# 3 Input data preparation¶

In Sec. 2.1.1 (Solution of the mean–variance model) we mentioned that the expected return vector \(\mu\) and the covariance matrix \(\Sigma\) of the securities needs to be estimated. In this chapter we will discuss this topic through a more general approach.

Portfolio optimization problems are inherently stochastic because they contain uncertain forward-looking quantities, most often the return of securities \(R\). In the case of the basic mean–variance optimization problems (2.1)-(2.3) the simple form of the objective and constraint functions make it possible to isolate uncertainty from the decision variables and wrap it into the parameters. This allows us to separate stochastic optimization into parameter estimation and deterministic optimization steps.

In many cases, for instance those involving different risk measures, however, it is not possible to estimate the optimization inputs as a separate step. These objectives or constraints can be a non-trivial function of portfolio returns, and thus we have to explicitly model the randomness. Therefore more generally our goal is to estimate the *distribution of returns* over the investment time period. The simplest way to do that is by using the concept of *scenario*.

## 3.1 Scenarios¶

A scenario is a possible realization \(\mathbf{z}_k\) of the \(N\) dimensional random vector \(Z\) of a quantity corresponding to a given time period [MWOS15]. Thus we can also see a set of scenarios as a discretization of the distribution of \(Z\).

We denote the number of scenarios by \(T\). The probability of scenario \(\mathbf{z}_k\) occurring will be \(p_k\), with \(\sum_{k=1}^T p_k = 1\). In practice when the scenarios come from historical data or are obtained via computer simulation, all scenarios are assumed to have the same probability \(1/T\).

We commonly work with scenarios of the security returns \(R\). Scenario \(k\) of security returns will be \(\mathrm{r}_k\). Assuming that \(p_k = 1/T\), we can arrange the scenarios as columns of the \(N\times T\) matrix \(\mathbf{R}\).

### 3.1.1 Scenario generation¶

Both the quality and the quantity of scenarios is important to get reliable optimal portfolios.
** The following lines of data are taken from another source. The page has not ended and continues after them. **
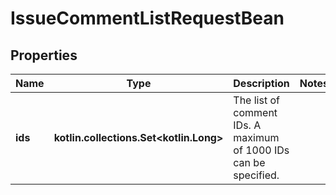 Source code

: 
# IssueCommentListRequestBean

## Properties
Name | Type | Description | Notes
------------ | ------------- | ------------- | -------------
**ids** | **kotlin.collections.Set&lt;kotlin.Long&gt;** | The list of comment IDs. A maximum of 1000 IDs can be specified. |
Scenarios must be representative and also there must be enough of them to accurately model a random variable. Too few scenarios could lead to approximation errors, while too many scenarios could result in excessive computational cost. Next we discuss some common ways of generating scenarios.

### 3.1.2 Historical data¶

If we can assume that past realizations of a random quantity represents possible future outcomes, we can simply use historical data to create scenarios. Observations are then collected from a predetermined time window, with a given frequency. Each scenario would correspond to a vector of simultaneous observations for all \(N\) securities.
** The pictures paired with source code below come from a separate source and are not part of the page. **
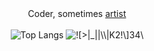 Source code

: <div align="center" >
  <div>
    Coder, sometimes <a href="https://github.com/asciimoth/3a_storage">artist</a>
  </div>
  <br>
  <span>
    <img align="top" src="https://github-readme-stats.vercel.app/api/top-langs/?username=asciimoth&layout=donut-vertical&langs_count=100&hide=lua,Makefile,roff,Ruby,Mustache,Perl,HTML,CSS,Dockerfile,AppleScript,Just,Haskell&theme=transparent&hide_border=true" alt="Top Langs" />
  </span>
  <span>
    <img align="top" src="https://i.imgur.com/28Iddmq.gif" alt="![>|_||\\|K2!\]34\" />
  </span>
  <br>
  <span>
<!--START_SECTION:prlist-->
<!--END_SECTION:prlist-->















  </span>
</div>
Using historical data is a simple non-parametric approach, but it could be inaccurate or insufficient in some cases:

The underlying assumption about past realizations representing the future might not be realistic, if markets fundamentally change in the observed time period, or unexpected extreme events happen. Such changes can happen at least in every several years, often making the collection of enough representative historical data impossible.

It can represent the tails of the distribution inaccurately because of low number of samples corresponding to the low probability tail events. Also these extreme values can highly depend on the given historical sample, and can fluctuate a lot when the sample changes.

It depends on the observations being independent and identically distributed. Without this assumption, for example if the data exhibits autocorrelation, volatility clustering, etc., the distribution estimated based on historical scenarios will be inaccurate.

### 3.1.3 Monte Carlo simulation¶

With this approach we can generate a large number of scenarios according to a specified distribution. It can be useful in cases when there is a lack of historical scenarios available in the desired timeframe, but we have a model of the relevant probability distribution. This allows us to generate scenarios through a parametric approach. It has the following steps:

Select a (multivariate) probability distribution that explains all interesting features of the quantity of interest, e. g. fat tails and tail-dependence of return.

Estimate the distribution parameters using historical (independent and identically distributed) data samples.

Generate scenarios by sampling from the fitted distribution.

Later we will see an example of Monte Carlo scenario generation in Sec. 5.4.1 (Single factor model).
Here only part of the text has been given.